Evaluation of the Tensor Processing Unit: A Deep Neural Network Accelerator for the Datacenter

Speaker Name: 
David Patterson
Speaker Title: 
EECS Professor Emeritus and Professor in the Graduate School
Speaker Organization: 
UC Berkeley
Start Time: 
Friday, February 8, 2019 - 2:40pm
End Time: 
Friday, February 8, 2019 - 3:45pm
Scott Beamer


With the ending of Moore's Law, many computer architects believe that major improvements in cost-energy-performance must now come from domain-specific hardware. The Tensor Processing Unit (TPU), deployed in Google datacenters since 2015, is a custom chip that accelerates deep neural networks (DNNs).  We compare the TPU to contemporary server-class CPUs and GPUs deployed in the same datacenters. Our benchmark workload, written using the high-level TensorFlow framework, uses production DNN applications that represent 95% of our datacenters’ DNN demand. The TPU is  an order of magnitude faster than contemporary CPUs and GPUs and its relative performance per Watt is even larger.

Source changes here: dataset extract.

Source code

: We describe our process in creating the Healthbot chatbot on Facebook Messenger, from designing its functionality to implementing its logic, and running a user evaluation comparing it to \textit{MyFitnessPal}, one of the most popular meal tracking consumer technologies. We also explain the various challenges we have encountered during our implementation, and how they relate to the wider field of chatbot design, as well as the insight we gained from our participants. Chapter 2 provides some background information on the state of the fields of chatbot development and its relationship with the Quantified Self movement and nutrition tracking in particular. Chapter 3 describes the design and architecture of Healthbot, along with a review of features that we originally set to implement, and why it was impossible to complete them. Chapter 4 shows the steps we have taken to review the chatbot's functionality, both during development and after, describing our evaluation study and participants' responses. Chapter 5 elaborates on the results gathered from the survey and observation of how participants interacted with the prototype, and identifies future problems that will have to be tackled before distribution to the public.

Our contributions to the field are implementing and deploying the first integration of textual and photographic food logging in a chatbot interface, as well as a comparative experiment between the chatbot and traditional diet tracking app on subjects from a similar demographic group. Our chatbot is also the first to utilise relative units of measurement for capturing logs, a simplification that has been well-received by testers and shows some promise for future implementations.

David Patterson is a Berkeley CS professor emeritus, a Google distinguished engineer, and the RISC-V Foundation Vice-Chair. He received his BA, MS, and PhD degrees from UCLA. His Reduced Instruction Set Computer (RISC), Redundant Array of Inexpensive Disks (RAID), and Network of Workstation projects helped lead to multibillion-dollar industries. This work led to 40 awards for research, teaching, and service plus many papers and seven books. The best known book is Computer Architecture: A Quantitative Approach and the newest is The RISC-V Reader: An Open Architecture Atlas. In 2018 he and John Hennessy shared the ACM A.M Turing Award.